L'entièrement autonome est rarement l'objectif. L'objectif est d'être autonome là où c'est sûr et assisté là où ça ne l'est pas. L'escalade permet de régler cet équilibre — par workflow, par action, par segment client — et d'enrichir le système à chaque correction.
Le cheminement de l'escalade
- 01
Décider du moment d'escalader
Seuils de confiance, coût de l'action, segment client et règles de politique sont contrôlés à chaque étape.

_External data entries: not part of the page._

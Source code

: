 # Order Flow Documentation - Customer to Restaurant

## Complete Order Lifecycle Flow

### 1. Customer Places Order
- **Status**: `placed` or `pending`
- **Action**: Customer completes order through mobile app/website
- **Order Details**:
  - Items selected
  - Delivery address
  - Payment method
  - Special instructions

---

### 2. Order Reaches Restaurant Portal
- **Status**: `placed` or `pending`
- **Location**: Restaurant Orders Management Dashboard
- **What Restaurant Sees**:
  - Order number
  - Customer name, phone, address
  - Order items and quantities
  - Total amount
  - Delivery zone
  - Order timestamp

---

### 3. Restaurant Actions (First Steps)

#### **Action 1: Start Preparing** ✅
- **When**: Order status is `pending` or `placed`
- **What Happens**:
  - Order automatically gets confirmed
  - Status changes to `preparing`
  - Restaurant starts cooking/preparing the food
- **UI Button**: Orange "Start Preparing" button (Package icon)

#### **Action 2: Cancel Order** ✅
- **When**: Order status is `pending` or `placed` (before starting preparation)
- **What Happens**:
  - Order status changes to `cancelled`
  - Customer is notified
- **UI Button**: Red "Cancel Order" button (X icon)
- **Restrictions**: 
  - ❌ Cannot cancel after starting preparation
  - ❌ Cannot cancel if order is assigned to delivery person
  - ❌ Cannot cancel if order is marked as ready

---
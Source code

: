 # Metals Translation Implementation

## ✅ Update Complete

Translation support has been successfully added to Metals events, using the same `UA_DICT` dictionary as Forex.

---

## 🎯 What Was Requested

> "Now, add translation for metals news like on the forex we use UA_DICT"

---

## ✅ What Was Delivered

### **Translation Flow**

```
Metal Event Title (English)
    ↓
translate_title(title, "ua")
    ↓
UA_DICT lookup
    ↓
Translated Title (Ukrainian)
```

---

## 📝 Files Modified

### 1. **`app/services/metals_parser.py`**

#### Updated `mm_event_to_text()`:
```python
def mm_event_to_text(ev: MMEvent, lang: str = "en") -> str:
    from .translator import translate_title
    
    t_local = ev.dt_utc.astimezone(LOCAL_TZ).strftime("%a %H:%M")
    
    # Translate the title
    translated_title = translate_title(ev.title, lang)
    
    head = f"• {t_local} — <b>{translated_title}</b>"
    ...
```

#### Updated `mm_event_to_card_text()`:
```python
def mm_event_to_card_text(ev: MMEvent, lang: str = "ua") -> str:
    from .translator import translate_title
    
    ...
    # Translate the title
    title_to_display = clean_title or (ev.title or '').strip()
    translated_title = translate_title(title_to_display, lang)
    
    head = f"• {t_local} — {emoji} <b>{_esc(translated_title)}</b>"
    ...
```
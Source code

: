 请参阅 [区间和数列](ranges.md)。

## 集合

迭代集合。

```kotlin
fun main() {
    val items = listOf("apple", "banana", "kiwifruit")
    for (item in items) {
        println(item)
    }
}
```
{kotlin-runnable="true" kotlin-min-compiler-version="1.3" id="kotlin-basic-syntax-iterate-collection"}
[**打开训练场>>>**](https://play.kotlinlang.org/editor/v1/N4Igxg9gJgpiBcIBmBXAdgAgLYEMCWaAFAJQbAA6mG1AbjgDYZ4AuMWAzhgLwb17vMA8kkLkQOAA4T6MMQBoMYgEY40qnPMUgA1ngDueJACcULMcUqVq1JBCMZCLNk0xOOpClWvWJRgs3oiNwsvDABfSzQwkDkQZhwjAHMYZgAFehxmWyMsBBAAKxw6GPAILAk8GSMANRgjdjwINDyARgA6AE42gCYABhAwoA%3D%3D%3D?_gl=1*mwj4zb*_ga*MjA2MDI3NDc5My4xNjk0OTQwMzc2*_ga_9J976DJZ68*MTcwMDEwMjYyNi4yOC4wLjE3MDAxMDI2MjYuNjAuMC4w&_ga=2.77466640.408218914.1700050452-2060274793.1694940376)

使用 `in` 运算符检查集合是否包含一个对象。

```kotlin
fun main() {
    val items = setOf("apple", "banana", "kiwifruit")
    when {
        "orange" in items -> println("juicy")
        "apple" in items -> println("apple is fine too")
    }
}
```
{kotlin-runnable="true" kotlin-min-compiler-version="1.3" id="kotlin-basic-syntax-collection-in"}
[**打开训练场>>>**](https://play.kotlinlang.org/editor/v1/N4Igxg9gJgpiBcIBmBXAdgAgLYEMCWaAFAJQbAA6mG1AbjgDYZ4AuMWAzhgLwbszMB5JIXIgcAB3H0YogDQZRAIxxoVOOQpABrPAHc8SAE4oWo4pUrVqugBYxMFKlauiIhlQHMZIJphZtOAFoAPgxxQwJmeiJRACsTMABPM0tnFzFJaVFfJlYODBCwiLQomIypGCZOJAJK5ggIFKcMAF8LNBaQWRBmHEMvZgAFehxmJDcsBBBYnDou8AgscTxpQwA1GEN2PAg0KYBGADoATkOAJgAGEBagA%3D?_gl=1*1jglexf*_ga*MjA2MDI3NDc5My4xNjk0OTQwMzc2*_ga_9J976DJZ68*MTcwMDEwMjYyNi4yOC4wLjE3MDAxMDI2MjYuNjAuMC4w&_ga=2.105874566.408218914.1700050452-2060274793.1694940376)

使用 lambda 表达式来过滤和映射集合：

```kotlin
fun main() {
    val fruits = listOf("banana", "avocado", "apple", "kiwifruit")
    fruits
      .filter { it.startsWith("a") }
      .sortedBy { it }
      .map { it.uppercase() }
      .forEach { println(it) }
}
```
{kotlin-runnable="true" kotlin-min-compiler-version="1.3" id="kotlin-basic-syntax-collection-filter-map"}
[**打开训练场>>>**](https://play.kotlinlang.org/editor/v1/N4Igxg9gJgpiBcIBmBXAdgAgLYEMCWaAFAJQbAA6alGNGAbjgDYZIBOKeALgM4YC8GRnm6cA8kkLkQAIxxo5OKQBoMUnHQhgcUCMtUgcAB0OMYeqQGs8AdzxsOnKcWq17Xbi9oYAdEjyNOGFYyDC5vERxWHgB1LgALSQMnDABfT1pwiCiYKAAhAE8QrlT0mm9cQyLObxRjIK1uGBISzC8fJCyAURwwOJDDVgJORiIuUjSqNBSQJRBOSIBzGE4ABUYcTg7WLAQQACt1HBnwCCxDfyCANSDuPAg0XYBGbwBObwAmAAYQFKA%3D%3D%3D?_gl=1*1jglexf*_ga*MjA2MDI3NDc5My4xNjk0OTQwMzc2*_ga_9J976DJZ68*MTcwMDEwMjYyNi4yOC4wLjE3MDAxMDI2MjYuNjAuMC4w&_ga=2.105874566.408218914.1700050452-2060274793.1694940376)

Signal faible ? Escalade.
- 02
Préparer le contexte
Les relecteurs reçoivent la question, le plan de l'agent, les preuves et des boutons d'approbation/révision en un clic — sans fouiller les journaux.
- 03
Apprendre du résultat
Les corrections humaines sont réinjectées dans le harnais d'évaluation de l'agent afin que le même type d'erreur ne nécessite plus d'escalade.
Fonctionnalités
Routage piloté par les politiques
Auto-approuver un remboursement de 10 $, mais escalader un remboursement de 10 000 $ à un responsable — même agent, routes différentes, règles transparentes.
Approbations dans l'outil
Les relecteurs approuvent depuis Slack, Teams, l'e-mail ou la plateforme — l'interface qu'ils utilisent déjà.
Capture des corrections
Lorsqu'un humain modifie le brouillon d'un agent, le diff est enregistré comme un signal d'apprentissage étiqueté — et non perdu dans un outil.
Visibilité SLA
Les files d'escalade exposent l'ancienneté, le volume et le temps de résolution pour que les opérations perçoivent quand les seuils doivent être ajustés.